■ Required action ■
Scan the listing for the word "shares" and give the number of lines where it appears, with no other text.

■ Source information ■
+---+

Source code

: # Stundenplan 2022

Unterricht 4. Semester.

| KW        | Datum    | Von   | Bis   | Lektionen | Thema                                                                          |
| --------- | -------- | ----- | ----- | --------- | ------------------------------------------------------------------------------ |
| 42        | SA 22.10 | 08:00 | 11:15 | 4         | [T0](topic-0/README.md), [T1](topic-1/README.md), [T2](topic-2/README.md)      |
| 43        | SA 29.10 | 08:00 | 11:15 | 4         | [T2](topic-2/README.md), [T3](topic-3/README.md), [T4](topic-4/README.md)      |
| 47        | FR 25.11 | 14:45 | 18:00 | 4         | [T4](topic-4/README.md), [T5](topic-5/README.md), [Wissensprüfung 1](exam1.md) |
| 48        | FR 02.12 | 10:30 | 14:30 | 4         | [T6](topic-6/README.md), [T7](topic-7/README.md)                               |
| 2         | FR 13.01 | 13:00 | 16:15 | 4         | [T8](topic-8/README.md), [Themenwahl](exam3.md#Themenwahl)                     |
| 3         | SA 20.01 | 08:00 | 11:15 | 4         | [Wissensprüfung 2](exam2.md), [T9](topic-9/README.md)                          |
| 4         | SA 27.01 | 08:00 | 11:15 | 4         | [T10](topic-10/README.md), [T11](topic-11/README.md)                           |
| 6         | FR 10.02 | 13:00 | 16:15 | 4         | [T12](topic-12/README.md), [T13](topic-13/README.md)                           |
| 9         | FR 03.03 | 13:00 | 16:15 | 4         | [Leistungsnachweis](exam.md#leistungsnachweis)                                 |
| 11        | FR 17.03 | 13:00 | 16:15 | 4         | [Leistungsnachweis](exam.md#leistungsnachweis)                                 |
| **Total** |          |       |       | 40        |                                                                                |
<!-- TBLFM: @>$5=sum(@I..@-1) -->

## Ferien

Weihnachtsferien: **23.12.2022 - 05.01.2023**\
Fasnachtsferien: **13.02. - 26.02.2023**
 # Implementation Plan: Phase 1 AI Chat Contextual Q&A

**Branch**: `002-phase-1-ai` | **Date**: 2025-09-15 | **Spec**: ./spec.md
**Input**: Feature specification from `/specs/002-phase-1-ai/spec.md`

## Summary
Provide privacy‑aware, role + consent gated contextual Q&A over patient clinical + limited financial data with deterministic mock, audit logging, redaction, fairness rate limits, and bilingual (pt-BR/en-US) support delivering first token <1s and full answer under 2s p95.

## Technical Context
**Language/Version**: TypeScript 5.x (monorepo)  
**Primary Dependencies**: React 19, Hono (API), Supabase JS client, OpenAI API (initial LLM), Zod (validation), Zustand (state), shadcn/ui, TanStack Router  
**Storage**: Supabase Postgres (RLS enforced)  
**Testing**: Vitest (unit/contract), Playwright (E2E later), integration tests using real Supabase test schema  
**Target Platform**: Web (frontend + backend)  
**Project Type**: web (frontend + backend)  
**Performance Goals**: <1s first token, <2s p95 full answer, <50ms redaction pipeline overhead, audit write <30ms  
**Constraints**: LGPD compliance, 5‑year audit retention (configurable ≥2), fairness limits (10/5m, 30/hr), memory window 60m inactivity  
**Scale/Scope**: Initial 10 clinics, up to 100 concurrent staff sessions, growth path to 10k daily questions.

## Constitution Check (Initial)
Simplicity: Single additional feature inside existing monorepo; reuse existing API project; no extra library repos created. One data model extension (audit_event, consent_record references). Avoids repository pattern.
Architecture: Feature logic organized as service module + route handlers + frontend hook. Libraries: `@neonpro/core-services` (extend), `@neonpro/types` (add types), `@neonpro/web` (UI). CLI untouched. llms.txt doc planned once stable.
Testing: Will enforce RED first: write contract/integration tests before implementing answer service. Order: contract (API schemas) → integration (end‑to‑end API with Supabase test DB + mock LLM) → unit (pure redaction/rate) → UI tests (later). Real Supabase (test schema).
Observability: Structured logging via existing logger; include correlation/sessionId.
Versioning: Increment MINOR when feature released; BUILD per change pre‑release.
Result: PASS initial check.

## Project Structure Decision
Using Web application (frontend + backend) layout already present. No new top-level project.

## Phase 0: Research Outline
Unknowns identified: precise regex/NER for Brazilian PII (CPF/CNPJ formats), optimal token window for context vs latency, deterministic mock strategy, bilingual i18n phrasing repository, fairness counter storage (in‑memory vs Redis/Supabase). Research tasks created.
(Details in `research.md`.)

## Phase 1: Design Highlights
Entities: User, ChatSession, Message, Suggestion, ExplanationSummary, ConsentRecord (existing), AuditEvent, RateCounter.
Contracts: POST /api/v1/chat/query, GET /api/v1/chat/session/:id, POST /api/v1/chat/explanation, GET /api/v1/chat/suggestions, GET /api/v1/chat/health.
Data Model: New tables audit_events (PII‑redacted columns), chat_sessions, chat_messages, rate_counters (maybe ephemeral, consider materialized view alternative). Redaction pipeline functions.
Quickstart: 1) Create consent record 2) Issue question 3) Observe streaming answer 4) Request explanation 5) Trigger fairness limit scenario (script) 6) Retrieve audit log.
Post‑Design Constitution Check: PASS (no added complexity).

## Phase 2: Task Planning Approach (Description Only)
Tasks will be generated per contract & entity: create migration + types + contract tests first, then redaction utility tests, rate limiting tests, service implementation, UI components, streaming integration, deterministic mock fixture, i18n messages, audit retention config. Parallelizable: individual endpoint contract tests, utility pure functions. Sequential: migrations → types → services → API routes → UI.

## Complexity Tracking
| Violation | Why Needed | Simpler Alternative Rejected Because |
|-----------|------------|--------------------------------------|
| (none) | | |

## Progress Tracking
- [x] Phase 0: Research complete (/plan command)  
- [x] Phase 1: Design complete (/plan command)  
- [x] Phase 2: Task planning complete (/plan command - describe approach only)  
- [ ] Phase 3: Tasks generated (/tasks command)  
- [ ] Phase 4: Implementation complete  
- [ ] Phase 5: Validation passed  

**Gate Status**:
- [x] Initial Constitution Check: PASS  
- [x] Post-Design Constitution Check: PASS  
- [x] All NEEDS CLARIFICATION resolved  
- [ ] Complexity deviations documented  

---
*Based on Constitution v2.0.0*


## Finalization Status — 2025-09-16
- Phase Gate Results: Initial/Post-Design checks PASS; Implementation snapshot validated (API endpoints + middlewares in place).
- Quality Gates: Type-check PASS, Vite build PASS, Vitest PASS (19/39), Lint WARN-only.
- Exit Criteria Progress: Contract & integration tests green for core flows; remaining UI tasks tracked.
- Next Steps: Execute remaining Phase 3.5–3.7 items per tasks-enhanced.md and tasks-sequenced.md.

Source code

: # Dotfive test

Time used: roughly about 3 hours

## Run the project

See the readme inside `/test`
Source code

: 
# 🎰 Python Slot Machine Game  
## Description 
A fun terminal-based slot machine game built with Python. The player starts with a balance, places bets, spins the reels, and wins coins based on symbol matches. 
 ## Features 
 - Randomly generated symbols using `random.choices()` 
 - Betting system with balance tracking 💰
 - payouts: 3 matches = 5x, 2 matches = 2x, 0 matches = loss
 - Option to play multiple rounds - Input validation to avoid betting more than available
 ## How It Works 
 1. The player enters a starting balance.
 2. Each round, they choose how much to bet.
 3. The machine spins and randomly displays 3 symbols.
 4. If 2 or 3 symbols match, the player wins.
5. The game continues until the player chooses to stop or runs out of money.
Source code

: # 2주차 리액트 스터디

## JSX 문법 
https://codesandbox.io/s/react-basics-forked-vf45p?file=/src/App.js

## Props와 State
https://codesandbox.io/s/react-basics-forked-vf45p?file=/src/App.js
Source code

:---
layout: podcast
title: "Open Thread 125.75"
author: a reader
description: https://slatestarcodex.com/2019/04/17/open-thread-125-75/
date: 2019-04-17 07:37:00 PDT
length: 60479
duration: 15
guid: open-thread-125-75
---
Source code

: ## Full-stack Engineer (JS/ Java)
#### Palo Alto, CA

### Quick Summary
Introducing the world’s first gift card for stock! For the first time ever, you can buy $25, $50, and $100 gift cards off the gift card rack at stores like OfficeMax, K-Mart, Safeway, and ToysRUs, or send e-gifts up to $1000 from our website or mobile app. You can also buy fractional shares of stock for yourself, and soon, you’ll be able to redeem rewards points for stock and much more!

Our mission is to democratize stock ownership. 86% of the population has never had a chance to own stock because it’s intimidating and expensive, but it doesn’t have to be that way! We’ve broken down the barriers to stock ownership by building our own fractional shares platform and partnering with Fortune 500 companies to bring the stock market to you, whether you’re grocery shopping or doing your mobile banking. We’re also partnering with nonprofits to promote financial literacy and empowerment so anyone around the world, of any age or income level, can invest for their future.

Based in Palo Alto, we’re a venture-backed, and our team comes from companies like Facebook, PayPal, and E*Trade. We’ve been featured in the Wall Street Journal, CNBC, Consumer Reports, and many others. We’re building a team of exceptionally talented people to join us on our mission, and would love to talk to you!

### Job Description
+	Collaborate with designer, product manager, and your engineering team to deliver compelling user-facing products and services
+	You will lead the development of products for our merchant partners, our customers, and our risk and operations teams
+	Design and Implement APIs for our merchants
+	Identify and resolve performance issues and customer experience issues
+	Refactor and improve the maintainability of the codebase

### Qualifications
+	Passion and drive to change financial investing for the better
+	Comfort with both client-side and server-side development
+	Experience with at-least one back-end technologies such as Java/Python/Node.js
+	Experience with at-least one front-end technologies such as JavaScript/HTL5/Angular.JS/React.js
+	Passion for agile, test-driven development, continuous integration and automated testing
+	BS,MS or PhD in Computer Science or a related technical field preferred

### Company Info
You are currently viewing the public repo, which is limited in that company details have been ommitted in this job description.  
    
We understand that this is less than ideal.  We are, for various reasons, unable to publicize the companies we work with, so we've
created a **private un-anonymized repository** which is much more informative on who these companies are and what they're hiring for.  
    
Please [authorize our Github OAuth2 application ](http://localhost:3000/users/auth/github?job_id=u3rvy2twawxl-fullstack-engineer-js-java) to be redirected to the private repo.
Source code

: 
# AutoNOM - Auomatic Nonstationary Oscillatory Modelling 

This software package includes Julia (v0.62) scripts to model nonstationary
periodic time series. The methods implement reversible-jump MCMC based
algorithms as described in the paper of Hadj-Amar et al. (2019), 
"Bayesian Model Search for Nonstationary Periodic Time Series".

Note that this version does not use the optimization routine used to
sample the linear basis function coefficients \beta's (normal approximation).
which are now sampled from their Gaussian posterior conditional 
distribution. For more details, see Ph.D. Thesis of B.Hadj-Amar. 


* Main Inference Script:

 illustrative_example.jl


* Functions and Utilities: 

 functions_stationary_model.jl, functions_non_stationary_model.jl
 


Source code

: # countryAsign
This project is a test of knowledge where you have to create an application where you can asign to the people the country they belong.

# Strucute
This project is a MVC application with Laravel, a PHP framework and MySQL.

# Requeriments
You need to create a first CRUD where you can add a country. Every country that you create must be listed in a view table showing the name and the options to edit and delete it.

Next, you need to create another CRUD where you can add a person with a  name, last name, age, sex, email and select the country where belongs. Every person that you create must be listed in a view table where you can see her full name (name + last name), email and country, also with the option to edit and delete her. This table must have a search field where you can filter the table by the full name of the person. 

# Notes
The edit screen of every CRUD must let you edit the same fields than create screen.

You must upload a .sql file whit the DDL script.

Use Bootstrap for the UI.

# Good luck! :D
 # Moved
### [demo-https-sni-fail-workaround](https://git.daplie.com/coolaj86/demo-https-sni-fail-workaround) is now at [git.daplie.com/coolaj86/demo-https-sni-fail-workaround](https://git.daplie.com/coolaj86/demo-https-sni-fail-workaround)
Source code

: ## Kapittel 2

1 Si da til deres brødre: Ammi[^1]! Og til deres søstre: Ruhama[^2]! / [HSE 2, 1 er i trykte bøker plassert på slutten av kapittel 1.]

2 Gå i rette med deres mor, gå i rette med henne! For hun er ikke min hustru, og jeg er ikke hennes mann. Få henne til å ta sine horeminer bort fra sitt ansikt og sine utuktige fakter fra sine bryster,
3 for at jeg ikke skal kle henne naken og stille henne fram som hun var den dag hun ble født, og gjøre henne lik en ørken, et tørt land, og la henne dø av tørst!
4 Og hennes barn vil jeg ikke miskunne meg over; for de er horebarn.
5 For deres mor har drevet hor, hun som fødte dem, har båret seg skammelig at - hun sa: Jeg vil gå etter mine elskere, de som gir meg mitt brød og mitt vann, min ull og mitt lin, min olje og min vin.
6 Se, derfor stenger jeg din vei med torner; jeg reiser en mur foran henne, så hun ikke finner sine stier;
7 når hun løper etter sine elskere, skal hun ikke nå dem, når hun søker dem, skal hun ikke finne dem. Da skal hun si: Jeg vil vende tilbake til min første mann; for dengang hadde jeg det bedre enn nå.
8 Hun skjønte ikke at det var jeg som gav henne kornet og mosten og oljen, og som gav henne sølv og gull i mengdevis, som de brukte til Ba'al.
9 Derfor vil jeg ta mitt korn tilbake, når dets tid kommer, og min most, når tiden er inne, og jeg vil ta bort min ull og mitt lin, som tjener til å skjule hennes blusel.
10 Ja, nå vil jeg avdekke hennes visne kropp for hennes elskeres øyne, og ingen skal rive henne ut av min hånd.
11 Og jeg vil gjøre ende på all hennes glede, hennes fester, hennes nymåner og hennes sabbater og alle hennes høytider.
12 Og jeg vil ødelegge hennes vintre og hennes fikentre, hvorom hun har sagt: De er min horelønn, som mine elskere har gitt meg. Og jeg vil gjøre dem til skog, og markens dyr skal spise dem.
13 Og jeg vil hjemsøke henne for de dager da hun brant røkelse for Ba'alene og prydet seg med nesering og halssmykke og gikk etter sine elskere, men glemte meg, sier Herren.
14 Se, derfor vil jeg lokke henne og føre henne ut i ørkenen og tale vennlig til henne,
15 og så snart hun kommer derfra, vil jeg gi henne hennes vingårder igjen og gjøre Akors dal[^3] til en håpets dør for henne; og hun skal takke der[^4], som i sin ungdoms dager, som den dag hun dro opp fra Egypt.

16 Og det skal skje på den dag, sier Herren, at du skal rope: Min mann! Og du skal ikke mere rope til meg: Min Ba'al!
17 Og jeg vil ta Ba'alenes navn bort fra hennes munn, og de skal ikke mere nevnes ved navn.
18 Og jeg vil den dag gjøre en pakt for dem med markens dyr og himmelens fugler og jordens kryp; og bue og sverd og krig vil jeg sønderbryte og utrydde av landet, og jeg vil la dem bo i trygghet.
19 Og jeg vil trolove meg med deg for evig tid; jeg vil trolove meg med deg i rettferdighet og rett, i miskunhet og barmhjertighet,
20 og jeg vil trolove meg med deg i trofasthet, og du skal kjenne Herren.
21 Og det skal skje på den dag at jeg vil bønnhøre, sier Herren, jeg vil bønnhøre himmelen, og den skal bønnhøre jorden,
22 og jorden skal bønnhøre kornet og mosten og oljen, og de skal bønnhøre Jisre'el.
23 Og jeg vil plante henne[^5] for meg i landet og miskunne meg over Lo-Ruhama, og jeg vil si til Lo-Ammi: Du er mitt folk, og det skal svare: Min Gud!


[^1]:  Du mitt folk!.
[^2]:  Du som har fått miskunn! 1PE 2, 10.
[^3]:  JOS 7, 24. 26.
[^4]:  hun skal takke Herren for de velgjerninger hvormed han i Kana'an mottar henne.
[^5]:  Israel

+---+

■ Expected output ■
2